A refreshing agua fresca made with prickly pear fruits.
Cactus fruit (also known as prickly pear or tuna) are a beautiful sight, but can be intimidating. With their spiky spines (called glochids), it is generally best practice to keep your distance. But when they start turning from green to red, and eventually a deep purple, this is a sign that they are ripe and ready to eat. I recommend finding them at the market already de-spined but if you are planning to forage for them, take caution and do your research. Once the glochids are removed they are quite easy to peel. They are also delicious, with a melon-like flavor and a hint of bubblegum. Because of their hard seeds, blending them into a drink is a popular option. This agua fresca recipe is supremely refreshing and full of that wonderful prickly pear flavor.

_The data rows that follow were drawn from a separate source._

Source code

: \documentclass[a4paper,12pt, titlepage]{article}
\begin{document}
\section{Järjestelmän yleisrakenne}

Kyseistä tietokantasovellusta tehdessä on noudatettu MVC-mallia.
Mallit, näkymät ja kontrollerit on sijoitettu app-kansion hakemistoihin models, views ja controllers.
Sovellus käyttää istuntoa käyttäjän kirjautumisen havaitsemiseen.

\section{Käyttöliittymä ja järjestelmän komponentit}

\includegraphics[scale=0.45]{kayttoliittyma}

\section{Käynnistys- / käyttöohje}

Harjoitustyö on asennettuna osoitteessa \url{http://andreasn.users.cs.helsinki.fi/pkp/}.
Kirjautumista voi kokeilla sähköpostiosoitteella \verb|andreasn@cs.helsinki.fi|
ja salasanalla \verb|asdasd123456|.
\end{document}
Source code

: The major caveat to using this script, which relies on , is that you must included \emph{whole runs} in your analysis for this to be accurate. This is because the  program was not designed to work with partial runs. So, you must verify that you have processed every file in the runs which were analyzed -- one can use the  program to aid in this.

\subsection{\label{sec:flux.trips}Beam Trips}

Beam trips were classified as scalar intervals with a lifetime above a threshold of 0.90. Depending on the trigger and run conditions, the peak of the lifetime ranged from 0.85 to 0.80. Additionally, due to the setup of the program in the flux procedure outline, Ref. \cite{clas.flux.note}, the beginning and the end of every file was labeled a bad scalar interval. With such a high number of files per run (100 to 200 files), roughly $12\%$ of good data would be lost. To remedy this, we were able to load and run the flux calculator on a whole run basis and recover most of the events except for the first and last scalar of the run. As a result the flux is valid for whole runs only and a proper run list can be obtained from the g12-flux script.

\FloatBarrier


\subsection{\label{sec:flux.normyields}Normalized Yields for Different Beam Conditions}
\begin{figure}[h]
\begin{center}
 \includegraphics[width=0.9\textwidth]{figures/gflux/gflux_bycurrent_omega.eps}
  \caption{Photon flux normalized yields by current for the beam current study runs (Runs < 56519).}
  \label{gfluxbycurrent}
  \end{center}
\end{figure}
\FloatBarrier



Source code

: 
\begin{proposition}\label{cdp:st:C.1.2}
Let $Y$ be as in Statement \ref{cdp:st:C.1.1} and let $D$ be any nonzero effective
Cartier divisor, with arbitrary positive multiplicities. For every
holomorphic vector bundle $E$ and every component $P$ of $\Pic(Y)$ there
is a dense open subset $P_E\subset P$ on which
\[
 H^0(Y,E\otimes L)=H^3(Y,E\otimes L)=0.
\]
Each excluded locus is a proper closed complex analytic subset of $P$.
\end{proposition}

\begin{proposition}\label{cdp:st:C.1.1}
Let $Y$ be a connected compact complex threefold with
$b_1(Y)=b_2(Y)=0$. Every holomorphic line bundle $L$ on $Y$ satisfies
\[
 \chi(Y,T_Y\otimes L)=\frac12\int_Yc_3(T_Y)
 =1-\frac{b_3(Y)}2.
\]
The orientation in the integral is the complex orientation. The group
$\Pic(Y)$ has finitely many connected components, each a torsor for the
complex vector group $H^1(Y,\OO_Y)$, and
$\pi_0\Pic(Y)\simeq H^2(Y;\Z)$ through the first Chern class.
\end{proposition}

Prickly Pear Agua Fresca (Agua de Tuna)
Ingredients
- 4 prickly pears spines (glochids) removed (see note)
- 1 lime peeled
- ¼ cup sugar (see note)
- Pinch salt
- 4 cups water divided
Instructions
- Peel prickly pears: cut off the top and bottom and discard. Make a single cut lengthwise through the skin, cutting just deep enough to reach the fruit underneath. Use the cut to pull away the skin.
- In a blender combine prickly pears, lime, sugar, salt, and 2 cups of water. Blend until smooth.
- Slowly strain prickly pear mixture through a fine mesh sieve into a pitcher or bowl. Add remaining 2 cups of water and stir to combine.
- Refrigerate until chilled. Stir before serving if separated and pour over ice.